**Task details:** The answer must be one number: how many lines in the records below contain the word "README".

───── Listed entries ─────

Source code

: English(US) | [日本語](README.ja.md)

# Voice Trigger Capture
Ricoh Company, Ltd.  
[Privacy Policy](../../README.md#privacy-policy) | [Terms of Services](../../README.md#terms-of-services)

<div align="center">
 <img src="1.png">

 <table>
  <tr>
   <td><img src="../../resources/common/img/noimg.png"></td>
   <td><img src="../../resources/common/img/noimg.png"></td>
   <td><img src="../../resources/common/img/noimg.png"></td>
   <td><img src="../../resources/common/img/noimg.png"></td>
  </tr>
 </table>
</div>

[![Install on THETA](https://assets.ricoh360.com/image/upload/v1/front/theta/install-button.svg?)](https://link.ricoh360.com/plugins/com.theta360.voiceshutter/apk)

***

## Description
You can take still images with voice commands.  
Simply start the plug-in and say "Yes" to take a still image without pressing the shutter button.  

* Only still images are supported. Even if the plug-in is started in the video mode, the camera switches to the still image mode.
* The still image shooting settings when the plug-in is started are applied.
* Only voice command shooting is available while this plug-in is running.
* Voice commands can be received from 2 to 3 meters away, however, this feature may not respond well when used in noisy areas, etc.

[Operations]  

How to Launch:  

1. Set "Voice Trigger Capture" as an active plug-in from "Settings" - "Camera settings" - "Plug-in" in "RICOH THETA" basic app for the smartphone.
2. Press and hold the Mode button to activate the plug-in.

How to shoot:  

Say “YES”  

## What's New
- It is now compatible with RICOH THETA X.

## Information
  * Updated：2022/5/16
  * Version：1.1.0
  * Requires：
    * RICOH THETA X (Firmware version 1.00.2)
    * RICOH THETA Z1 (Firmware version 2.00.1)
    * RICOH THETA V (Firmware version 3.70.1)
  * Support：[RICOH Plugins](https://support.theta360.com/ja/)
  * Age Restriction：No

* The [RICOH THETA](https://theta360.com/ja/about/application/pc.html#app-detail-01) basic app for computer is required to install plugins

─────

**Answer for the task:** 2